▶ **WHAT IS EXPECTED**
In the data below, how many lines contain the string "email"? Give only the number.
[THE RECORDS — start]
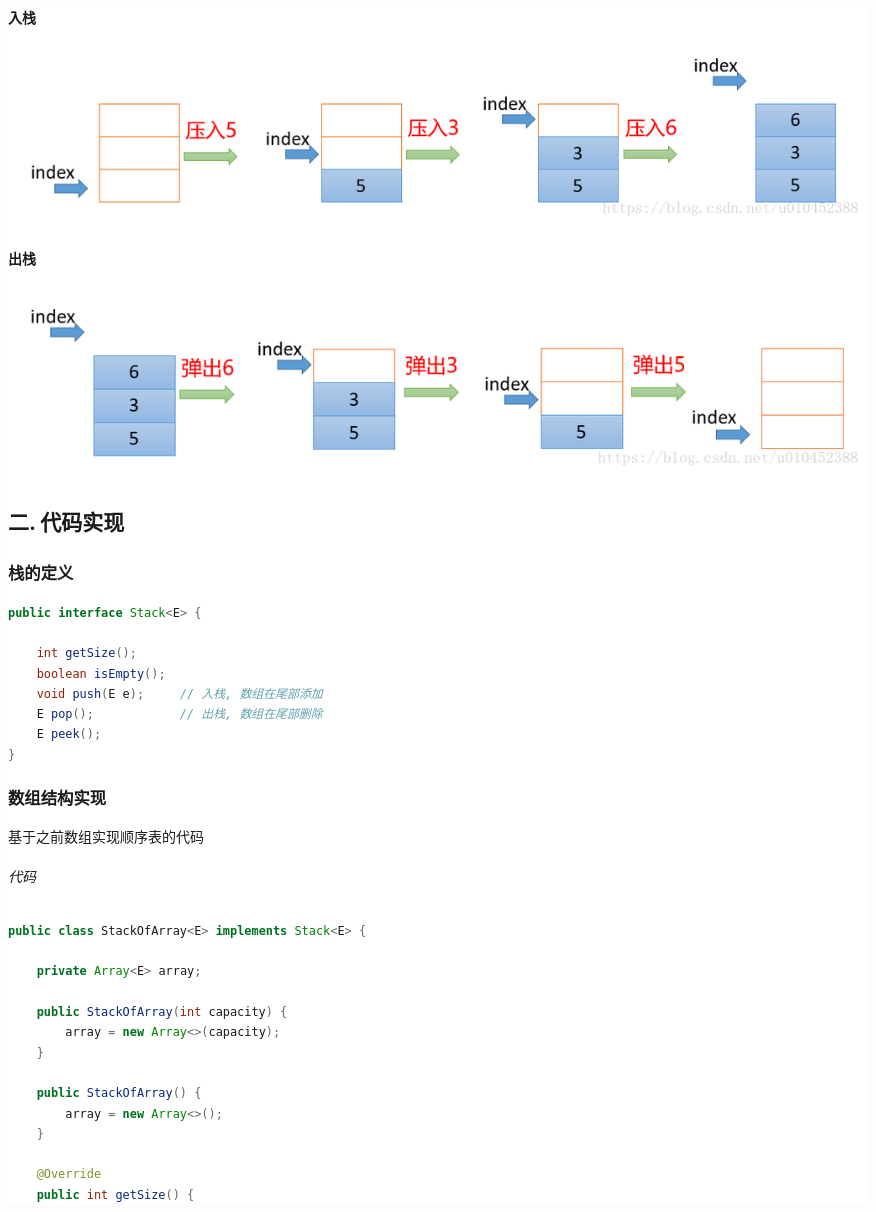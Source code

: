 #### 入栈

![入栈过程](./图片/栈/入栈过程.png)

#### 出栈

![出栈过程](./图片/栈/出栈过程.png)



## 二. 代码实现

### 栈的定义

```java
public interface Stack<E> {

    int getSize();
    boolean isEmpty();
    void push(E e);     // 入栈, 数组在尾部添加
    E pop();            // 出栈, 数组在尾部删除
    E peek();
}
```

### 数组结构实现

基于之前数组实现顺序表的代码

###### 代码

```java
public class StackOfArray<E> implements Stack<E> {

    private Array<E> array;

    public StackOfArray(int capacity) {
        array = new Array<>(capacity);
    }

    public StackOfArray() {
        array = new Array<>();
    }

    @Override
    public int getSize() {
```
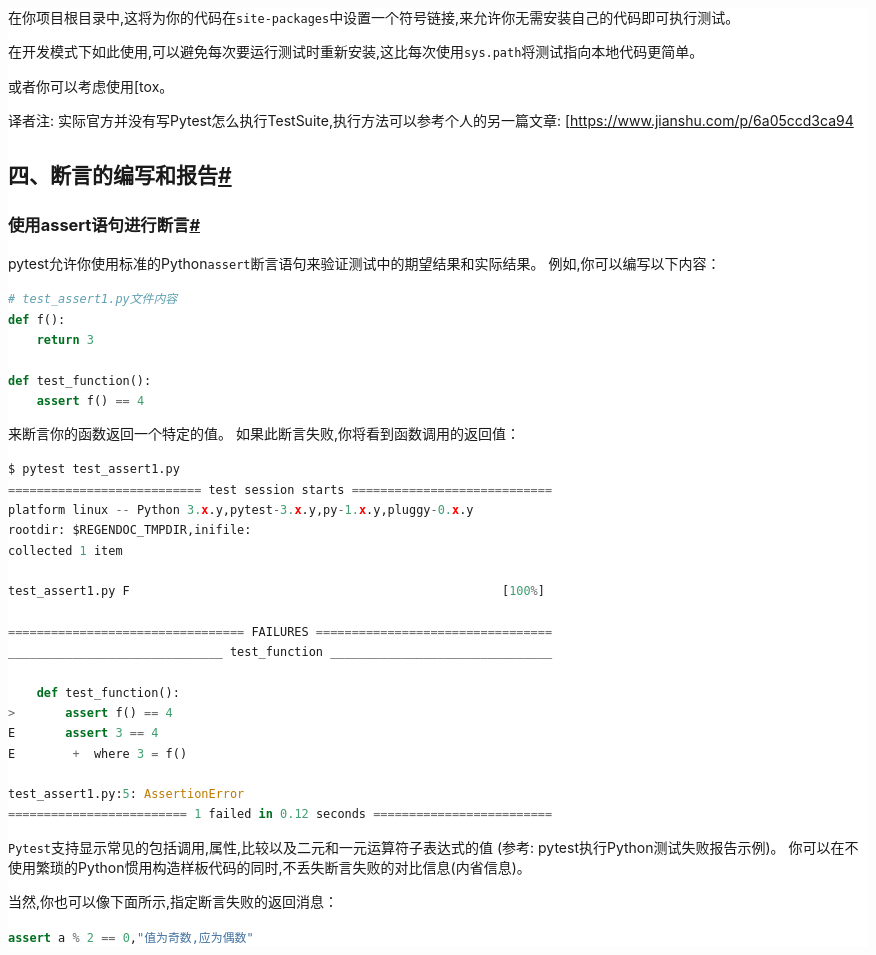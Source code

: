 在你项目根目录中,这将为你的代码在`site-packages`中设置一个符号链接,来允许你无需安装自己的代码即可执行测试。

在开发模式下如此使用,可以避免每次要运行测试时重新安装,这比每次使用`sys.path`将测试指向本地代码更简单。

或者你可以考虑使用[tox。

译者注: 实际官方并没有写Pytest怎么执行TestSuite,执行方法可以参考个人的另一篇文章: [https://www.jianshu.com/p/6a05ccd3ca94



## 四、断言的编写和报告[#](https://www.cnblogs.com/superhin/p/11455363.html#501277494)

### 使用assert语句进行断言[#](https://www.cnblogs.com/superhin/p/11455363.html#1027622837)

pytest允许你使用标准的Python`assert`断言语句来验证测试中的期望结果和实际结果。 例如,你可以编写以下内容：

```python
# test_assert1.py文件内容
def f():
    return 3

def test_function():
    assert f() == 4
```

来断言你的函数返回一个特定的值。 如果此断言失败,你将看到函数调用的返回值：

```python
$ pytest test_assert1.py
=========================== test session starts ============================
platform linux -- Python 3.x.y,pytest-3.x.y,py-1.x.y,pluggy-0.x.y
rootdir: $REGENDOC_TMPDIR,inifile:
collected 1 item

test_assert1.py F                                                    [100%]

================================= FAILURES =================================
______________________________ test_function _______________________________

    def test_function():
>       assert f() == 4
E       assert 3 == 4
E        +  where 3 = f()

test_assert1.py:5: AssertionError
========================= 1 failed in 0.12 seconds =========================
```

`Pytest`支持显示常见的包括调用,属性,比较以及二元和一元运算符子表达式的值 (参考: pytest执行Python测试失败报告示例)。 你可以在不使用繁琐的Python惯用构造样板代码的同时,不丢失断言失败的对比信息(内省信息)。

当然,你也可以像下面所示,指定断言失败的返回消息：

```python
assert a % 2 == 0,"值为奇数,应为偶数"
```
[THE RECORDS — finish]
[THE RECORDS — start]
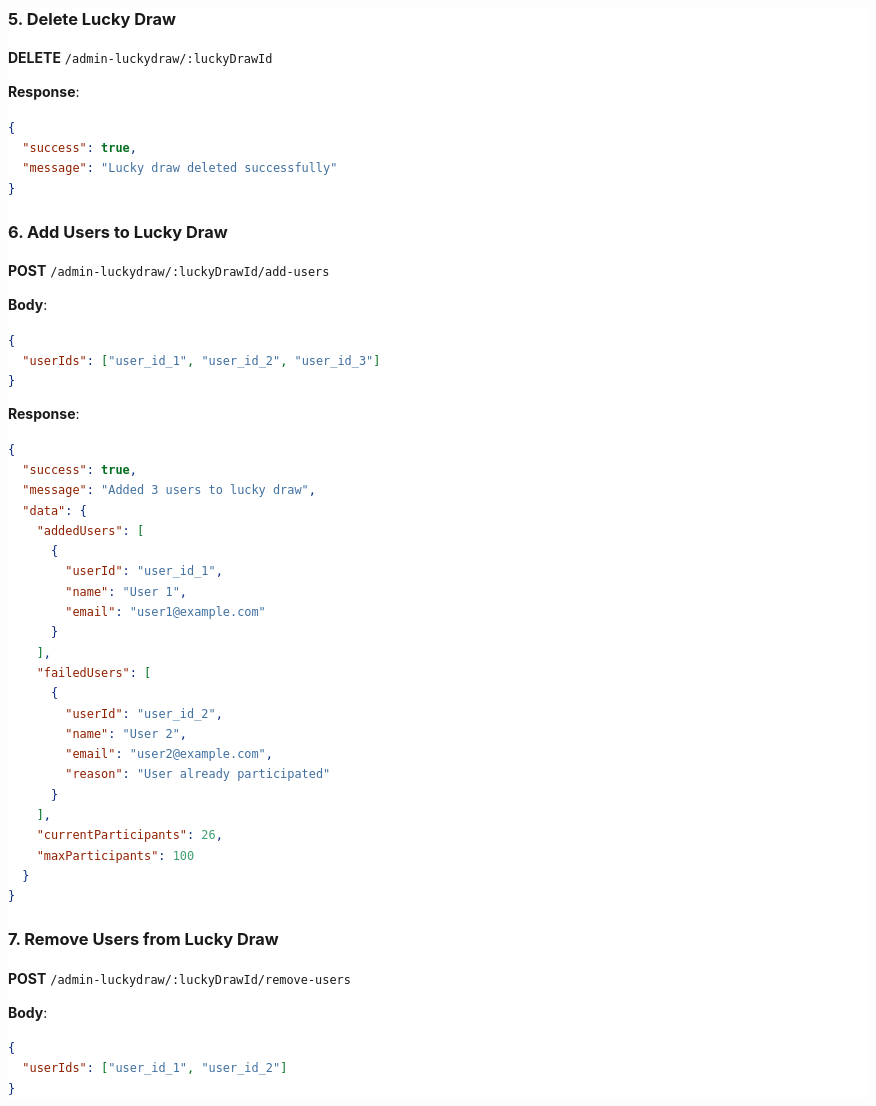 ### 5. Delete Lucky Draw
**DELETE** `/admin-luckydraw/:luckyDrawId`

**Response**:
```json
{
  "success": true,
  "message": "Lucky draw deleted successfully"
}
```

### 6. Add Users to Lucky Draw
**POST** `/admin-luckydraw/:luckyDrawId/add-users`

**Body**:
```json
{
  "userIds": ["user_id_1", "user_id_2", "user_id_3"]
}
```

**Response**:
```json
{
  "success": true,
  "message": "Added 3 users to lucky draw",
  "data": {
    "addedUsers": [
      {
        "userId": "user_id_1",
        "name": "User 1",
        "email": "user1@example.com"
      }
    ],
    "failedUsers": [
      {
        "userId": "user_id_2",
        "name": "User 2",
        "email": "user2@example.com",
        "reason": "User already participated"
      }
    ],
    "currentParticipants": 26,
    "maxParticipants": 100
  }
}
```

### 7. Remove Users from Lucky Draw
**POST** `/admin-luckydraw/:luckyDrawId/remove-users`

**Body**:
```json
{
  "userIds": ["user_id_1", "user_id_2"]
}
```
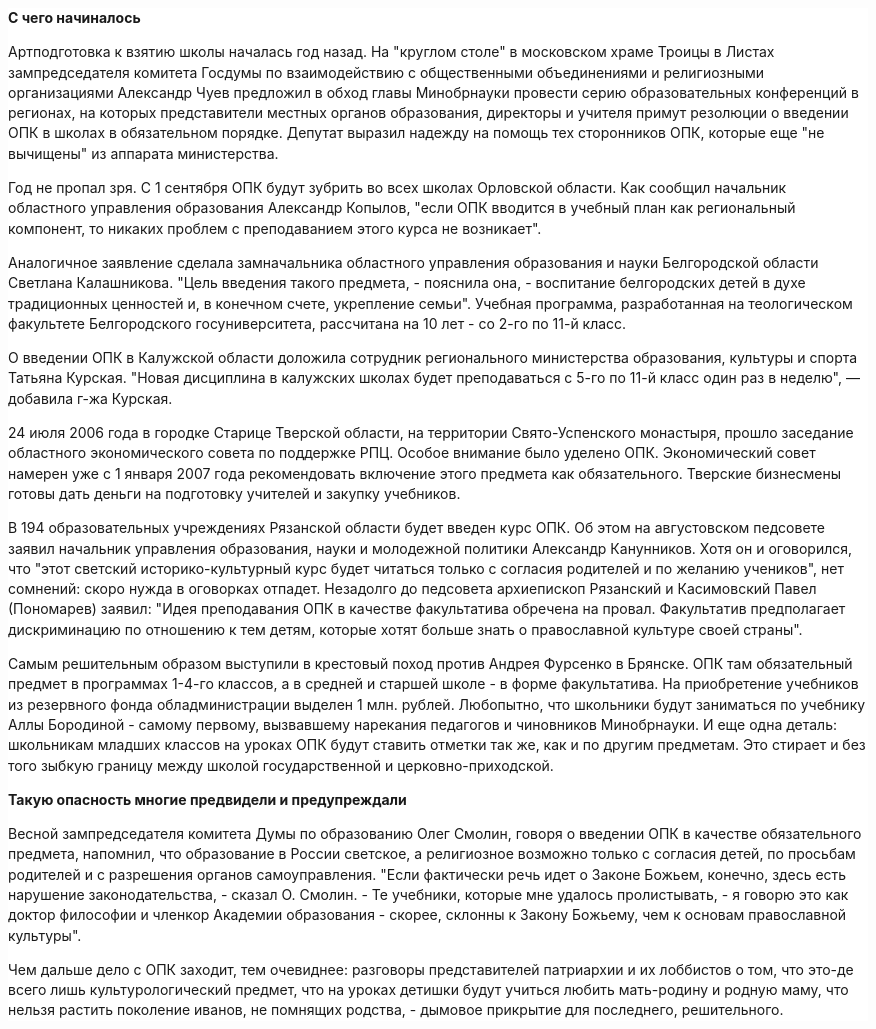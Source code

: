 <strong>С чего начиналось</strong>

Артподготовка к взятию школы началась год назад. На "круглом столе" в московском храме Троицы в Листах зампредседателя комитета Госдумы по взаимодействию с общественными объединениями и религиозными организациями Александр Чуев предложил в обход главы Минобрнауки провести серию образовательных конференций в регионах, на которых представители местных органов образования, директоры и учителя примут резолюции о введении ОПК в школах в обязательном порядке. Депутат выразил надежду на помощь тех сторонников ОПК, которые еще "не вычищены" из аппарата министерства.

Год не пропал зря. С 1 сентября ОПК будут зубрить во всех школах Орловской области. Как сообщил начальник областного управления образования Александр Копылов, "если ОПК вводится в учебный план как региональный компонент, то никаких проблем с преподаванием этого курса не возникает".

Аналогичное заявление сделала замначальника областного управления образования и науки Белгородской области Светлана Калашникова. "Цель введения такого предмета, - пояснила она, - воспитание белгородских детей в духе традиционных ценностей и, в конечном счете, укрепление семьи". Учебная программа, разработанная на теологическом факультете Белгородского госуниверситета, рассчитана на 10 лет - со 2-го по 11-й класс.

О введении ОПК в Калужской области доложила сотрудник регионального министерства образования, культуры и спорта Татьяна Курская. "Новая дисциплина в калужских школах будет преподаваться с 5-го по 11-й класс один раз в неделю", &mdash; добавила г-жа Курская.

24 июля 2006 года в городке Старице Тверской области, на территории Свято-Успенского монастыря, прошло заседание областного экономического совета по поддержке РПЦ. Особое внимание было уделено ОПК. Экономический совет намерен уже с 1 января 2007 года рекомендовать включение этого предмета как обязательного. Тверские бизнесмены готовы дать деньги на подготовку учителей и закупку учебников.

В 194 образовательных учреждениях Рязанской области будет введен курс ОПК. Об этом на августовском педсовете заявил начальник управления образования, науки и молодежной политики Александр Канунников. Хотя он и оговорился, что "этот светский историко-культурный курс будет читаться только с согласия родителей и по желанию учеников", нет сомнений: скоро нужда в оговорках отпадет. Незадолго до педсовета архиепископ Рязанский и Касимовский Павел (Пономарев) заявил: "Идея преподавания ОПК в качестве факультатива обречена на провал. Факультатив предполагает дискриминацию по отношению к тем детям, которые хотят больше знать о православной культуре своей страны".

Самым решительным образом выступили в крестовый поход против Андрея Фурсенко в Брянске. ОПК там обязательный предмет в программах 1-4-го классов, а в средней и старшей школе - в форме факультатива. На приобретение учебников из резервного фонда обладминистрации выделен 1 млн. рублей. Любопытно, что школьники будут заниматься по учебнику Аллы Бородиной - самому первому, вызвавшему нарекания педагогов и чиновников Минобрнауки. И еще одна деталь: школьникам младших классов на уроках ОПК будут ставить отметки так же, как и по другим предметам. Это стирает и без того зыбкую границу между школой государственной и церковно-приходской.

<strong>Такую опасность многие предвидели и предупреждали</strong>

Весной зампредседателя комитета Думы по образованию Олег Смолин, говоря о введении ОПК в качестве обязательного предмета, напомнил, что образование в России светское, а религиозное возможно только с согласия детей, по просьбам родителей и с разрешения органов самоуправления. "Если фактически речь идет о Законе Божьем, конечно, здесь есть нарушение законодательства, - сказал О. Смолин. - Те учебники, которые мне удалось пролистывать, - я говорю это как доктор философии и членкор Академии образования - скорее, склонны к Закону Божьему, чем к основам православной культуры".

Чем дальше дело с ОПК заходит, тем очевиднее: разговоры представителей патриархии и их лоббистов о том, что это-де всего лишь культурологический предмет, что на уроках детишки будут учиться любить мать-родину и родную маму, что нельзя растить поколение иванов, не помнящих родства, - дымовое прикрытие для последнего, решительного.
[THE RECORDS — finish]
▶ **SOLUTION FOR THIS TASK**
2